# Work to be completed
Repeat the records given below in full, with no changes.

# Input records
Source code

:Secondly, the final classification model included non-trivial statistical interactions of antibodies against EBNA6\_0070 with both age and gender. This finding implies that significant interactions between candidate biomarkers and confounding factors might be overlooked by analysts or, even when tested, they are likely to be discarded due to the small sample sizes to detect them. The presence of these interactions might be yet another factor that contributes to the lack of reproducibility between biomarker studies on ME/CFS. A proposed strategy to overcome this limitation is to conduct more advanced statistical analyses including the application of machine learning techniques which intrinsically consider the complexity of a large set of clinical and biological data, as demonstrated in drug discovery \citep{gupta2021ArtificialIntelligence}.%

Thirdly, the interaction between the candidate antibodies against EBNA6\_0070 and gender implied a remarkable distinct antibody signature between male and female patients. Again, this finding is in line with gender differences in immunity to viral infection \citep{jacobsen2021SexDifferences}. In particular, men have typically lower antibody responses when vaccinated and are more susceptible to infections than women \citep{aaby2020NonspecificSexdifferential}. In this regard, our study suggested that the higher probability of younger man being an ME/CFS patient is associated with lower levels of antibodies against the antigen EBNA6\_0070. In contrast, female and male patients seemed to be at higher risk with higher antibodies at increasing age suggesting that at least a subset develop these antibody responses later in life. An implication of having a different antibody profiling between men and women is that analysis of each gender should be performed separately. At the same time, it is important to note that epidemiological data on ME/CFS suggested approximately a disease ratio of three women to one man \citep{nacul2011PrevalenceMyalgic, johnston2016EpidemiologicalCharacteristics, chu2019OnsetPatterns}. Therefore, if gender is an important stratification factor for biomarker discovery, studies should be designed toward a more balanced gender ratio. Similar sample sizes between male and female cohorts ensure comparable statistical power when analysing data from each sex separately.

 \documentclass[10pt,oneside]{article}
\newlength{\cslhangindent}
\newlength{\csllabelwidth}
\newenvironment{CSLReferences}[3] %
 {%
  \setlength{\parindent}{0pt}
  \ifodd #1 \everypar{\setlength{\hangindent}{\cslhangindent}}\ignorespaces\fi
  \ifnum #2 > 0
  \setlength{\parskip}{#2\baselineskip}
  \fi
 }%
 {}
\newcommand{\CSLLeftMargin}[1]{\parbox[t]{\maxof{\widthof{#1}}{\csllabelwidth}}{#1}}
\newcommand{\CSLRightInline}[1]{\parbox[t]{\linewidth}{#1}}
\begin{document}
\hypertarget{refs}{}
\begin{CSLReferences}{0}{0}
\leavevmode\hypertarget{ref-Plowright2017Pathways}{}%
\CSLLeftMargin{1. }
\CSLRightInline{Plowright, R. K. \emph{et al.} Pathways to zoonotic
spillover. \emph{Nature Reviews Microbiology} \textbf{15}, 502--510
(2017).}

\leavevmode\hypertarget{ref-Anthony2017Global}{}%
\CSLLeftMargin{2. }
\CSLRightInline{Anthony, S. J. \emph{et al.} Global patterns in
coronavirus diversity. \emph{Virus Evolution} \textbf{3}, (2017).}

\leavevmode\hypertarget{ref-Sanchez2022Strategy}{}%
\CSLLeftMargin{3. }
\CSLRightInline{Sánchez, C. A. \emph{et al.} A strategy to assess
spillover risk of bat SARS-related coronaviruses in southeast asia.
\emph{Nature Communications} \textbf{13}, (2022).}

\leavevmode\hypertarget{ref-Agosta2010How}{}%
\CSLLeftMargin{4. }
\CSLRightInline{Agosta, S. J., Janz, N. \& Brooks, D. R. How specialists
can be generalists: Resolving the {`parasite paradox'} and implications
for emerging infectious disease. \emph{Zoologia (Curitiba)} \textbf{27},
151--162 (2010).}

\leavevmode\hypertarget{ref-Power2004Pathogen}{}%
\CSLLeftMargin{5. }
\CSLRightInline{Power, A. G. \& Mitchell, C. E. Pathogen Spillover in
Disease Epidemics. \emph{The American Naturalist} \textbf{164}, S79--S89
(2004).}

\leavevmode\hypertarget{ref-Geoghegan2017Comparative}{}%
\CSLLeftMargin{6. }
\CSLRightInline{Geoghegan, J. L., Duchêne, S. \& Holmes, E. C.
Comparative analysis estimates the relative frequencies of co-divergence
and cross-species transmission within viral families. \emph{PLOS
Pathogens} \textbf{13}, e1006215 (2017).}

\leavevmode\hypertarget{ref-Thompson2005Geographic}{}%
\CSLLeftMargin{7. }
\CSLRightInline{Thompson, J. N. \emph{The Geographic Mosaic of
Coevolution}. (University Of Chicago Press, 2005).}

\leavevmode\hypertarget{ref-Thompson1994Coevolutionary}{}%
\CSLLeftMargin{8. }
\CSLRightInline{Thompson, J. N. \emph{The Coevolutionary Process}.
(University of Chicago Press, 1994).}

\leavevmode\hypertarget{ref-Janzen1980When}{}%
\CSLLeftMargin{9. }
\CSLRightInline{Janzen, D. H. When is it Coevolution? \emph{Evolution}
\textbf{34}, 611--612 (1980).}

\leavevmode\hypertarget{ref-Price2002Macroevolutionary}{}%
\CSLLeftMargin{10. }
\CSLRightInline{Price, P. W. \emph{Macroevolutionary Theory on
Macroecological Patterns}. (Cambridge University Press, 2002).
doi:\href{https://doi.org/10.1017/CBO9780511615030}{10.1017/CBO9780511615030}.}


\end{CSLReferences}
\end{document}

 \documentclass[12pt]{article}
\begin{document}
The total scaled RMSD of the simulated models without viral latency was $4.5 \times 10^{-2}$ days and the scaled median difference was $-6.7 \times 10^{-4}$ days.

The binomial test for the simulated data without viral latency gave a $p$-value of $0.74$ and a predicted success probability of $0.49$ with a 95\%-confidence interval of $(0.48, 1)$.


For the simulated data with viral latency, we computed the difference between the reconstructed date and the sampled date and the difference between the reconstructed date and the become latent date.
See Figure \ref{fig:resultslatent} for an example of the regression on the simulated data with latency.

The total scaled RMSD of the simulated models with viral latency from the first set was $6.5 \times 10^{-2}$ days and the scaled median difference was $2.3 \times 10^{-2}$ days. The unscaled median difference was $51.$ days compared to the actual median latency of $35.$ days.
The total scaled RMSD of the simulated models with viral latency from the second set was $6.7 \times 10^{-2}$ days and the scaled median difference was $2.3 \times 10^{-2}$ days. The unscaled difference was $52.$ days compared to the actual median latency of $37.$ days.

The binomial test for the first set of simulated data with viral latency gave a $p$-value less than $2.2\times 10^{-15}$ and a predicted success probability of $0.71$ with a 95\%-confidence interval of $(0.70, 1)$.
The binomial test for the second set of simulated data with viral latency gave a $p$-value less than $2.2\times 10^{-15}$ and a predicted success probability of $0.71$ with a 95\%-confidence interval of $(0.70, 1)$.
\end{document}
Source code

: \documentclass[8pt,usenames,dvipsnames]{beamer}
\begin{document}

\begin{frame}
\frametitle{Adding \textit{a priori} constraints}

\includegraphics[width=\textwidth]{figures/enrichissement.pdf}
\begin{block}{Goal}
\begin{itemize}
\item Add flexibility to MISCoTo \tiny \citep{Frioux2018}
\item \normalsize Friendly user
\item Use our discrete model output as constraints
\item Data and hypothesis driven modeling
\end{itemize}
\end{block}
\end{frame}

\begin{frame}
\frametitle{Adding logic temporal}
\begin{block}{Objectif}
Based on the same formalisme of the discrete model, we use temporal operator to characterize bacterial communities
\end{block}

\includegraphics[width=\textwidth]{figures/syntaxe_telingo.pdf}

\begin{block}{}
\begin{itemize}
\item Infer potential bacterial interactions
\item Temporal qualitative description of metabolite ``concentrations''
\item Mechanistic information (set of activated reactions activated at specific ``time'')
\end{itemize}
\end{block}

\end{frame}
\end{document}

# Response area
Source code

:Secondly, the final classification model included non-trivial statistical interactions of antibodies against EBNA6\_0070 with both age and gender. This finding implies that significant interactions between candidate biomarkers and confounding factors might be overlooked by analysts or, even when tested, they are likely to be discarded due to the small sample sizes to detect them. The presence of these interactions might be yet another factor that contributes to the lack of reproducibility between biomarker studies on ME/CFS. A proposed strategy to overcome this limitation is to conduct more advanced statistical analyses including the application of machine learning techniques which intrinsically consider the complexity of a large set of clinical and biological data, as demonstrated in drug discovery \citep{gupta2021ArtificialIntelligence}.%

Thirdly, the interaction between the candidate antibodies against EBNA6\_0070 and gender implied a remarkable distinct antibody signature between male and female patients. Again, this finding is in line with gender differences in immunity to viral infection \citep{jacobsen2021SexDifferences}. In particular, men have typically lower antibody responses when vaccinated and are more susceptible to infections than women \citep{aaby2020NonspecificSexdifferential}. In this regard, our study suggested that the higher probability of younger man being an ME/CFS patient is associated with lower levels of antibodies against the antigen EBNA6\_0070. In contrast, female and male patients seemed to be at higher risk with higher antibodies at increasing age suggesting that at least a subset develop these antibody responses later in life. An implication of having a different antibody profiling between men and women is that analysis of each gender should be performed separately. At the same time, it is important to note that epidemiological data on ME/CFS suggested approximately a disease ratio of three women to one man \citep{nacul2011PrevalenceMyalgic, johnston2016EpidemiologicalCharacteristics, chu2019OnsetPatterns}. Therefore, if gender is an important stratification factor for biomarker discovery, studies should be designed toward a more balanced gender ratio. Similar sample sizes between male and female cohorts ensure comparable statistical power when analysing data from each sex separately.

 \documentclass[10pt,oneside]{article}
\newlength{\cslhangindent}
\newlength{\csllabelwidth}
\newenvironment{CSLReferences}[3] %
 {%
  \setlength{\parindent}{0pt}
  \ifodd #1 \everypar{\setlength{\hangindent}{\cslhangindent}}\ignorespaces\fi
  \ifnum #2 > 0
  \setlength{\parskip}{#2\baselineskip}
  \fi
 }%
 {}
\newcommand{\CSLLeftMargin}[1]{\parbox[t]{\maxof{\widthof{#1}}{\csllabelwidth}}{#1}}
\newcommand{\CSLRightInline}[1]{\parbox[t]{\linewidth}{#1}}
\begin{document}
\hypertarget{refs}{}
\begin{CSLReferences}{0}{0}
\leavevmode\hypertarget{ref-Plowright2017Pathways}{}%
\CSLLeftMargin{1. }
\CSLRightInline{Plowright, R. K. \emph{et al.} Pathways to zoonotic
spillover. \emph{Nature Reviews Microbiology} \textbf{15}, 502--510
(2017).}

\leavevmode\hypertarget{ref-Anthony2017Global}{}%
\CSLLeftMargin{2. }
\CSLRightInline{Anthony, S. J. \emph{et al.} Global patterns in
coronavirus diversity. \emph{Virus Evolution} \textbf{3}, (2017).}

\leavevmode\hypertarget{ref-Sanchez2022Strategy}{}%
\CSLLeftMargin{3. }
\CSLRightInline{Sánchez, C. A. \emph{et al.} A strategy to assess
spillover risk of bat SARS-related coronaviruses in southeast asia.
\emph{Nature Communications} \textbf{13}, (2022).}

\leavevmode\hypertarget{ref-Agosta2010How}{}%
\CSLLeftMargin{4. }
\CSLRightInline{Agosta, S. J., Janz, N. \& Brooks, D. R. How specialists
can be generalists: Resolving the {`parasite paradox'} and implications
for emerging infectious disease. \emph{Zoologia (Curitiba)} \textbf{27},
151--162 (2010).}

\leavevmode\hypertarget{ref-Power2004Pathogen}{}%
\CSLLeftMargin{5. }
\CSLRightInline{Power, A. G. \& Mitchell, C. E. Pathogen Spillover in
Disease Epidemics. \emph{The American Naturalist} \textbf{164}, S79--S89
(2004).}

\leavevmode\hypertarget{ref-Geoghegan2017Comparative}{}%
\CSLLeftMargin{6. }
\CSLRightInline{Geoghegan, J. L., Duchêne, S. \& Holmes, E. C.
Comparative analysis estimates the relative frequencies of co-divergence
and cross-species transmission within viral families. \emph{PLOS
Pathogens} \textbf{13}, e1006215 (2017).}

\leavevmode\hypertarget{ref-Thompson2005Geographic}{}%
\CSLLeftMargin{7. }
\CSLRightInline{Thompson, J. N. \emph{The Geographic Mosaic of
Coevolution}. (University Of Chicago Press, 2005).}

\leavevmode\hypertarget{ref-Thompson1994Coevolutionary}{}%
\CSLLeftMargin{8. }
\CSLRightInline{Thompson, J. N. \emph{The Coevolutionary Process}.
(University of Chicago Press, 1994).}

\leavevmode\hypertarget{ref-Janzen1980When}{}%
\CSLLeftMargin{9. }
\CSLRightInline{Janzen, D. H. When is it Coevolution? \emph{Evolution}
\textbf{34}, 611--612 (1980).}

\leavevmode\hypertarget{ref-Price2002Macroevolutionary}{}%
\CSLLeftMargin{10. }
\CSLRightInline{Price, P. W. \emph{Macroevolutionary Theory on
Macroecological Patterns}. (Cambridge University Press, 2002).
doi:\href{https://doi.org/10.1017/CBO9780511615030}{10.1017/CBO9780511615030}.}


\end{CSLReferences}
\end{document}

 \documentclass[12pt]{article}
\begin{document}
The total scaled RMSD of the simulated models without viral latency was $4.5 \times 10^{-2}$ days and the scaled median difference was $-6.7 \times 10^{-4}$ days.

The binomial test for the simulated data without viral latency gave a $p$-value of $0.74$ and a predicted success probability of $0.49$ with a 95\%-confidence interval of $(0.48, 1)$.


For the simulated data with viral latency, we computed the difference between the reconstructed date and the sampled date and the difference between the reconstructed date and the become latent date.
See Figure \ref{fig:resultslatent} for an example of the regression on the simulated data with latency.

The total scaled RMSD of the simulated models with viral latency from the first set was $6.5 \times 10^{-2}$ days and the scaled median difference was $2.3 \times 10^{-2}$ days. The unscaled median difference was $51.$ days compared to the actual median latency of $35.$ days.
The total scaled RMSD of the simulated models with viral latency from the second set was $6.7 \times 10^{-2}$ days and the scaled median difference was $2.3 \times 10^{-2}$ days. The unscaled difference was $52.$ days compared to the actual median latency of $37.$ days.

The binomial test for the first set of simulated data with viral latency gave a $p$-value less than $2.2\times 10^{-15}$ and a predicted success probability of $0.71$ with a 95\%-confidence interval of $(0.70, 1)$.
The binomial test for the second set of simulated data with viral latency gave a $p$-value less than $2.2\times 10^{-15}$ and a predicted success probability of $0.71$ with a 95\%-confidence interval of $(0.70, 1)$.
\end{document}
Source code

: \documentclass[8pt,usenames,dvipsnames]{beamer}
\begin{document}

\begin{frame}
\frametitle{Adding \textit{a priori} constraints}

\includegraphics[width=\textwidth]{figures/enrichissement.pdf}
\begin{block}{Goal}
\begin{itemize}
\item Add flexibility to MISCoTo \tiny \citep{Frioux2018}
\item \normalsize Friendly user
\item Use our discrete model output as constraints
\item Data and hypothesis driven modeling
\end{itemize}
\end{block}
\end{frame}

\begin{frame}
\frametitle{Adding logic temporal}
\begin{block}{Objectif}
Based on the same formalisme of the discrete model, we use temporal operator to characterize bacterial communities
\end{block}

\includegraphics[width=\textwidth]{figures/syntaxe_telingo.pdf}

\begin{block}{}
\begin{itemize}
\item Infer potential bacterial interactions
\item Temporal qualitative description of metabolite ``concentrations''
\item Mechanistic information (set of activated reactions activated at specific ``time'')
\end{itemize}
\end{block}

\end{frame}
\end{document}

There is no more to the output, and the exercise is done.